Anyways, here he is... have fun!


----------



## rkings4d (Feb 12, 2014)

metriaclima callainos "Nkhata Bay", maybe?


----------



## nmcichlid-aholic (Mar 23, 2011)

Could be a pulpican - they can get very washed out looking when sub-dominant. I'd wait a week or 2 for him to settle in and then post more pics showing his true colors and markings.


----------



## TheJ0kerrr (Aug 14, 2012)

Here's a quick video of him in my hospital tank (he developped some kind of bloat after a couple days, but looks better now)


----------



## TheJ0kerrr (Aug 14, 2012)

Alright, 2 more pics...What do you think?


----------



## nmcichlid-aholic (Mar 23, 2011)

Met. pulpican would still be my best guess. Not certain he's 100% pure - the "flagging" (bars extending into the dorsal fin) is a bit unusual for pure pulpican, and something about the shape of it's head just seems a bit off to me, but otherwise he's pretty close.


----------



## noki (Jun 13, 2003)

I had doubts at first, but he is looking pretty cool with the nice barring and the white forehead. Seems mostly "Kingsizei".

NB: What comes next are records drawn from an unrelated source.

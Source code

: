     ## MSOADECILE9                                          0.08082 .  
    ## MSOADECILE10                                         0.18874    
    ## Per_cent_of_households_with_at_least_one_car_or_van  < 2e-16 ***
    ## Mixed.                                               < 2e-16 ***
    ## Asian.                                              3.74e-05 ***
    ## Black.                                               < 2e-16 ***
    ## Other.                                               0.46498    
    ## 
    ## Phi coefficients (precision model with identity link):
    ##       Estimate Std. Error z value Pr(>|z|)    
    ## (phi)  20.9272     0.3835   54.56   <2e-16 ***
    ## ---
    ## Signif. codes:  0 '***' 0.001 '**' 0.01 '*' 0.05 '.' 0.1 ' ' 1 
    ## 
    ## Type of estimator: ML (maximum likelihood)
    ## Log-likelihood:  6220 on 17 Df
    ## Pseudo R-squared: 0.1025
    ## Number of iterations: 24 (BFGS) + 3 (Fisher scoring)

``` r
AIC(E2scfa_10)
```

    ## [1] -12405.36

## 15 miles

Unfortunately this species has often be confused, with many many names, so purity is hard to tell.


----------



## noki (Jun 13, 2003)

Find this similar picture online, with some barring in the dorsal


----------



## TheJ0kerrr (Aug 14, 2012)

Cool, I'm happy the way he turned out and also to have possibly saved him from bloat or something similar! Hopefully my females are also pulpicans and they will eventually spawn!


----------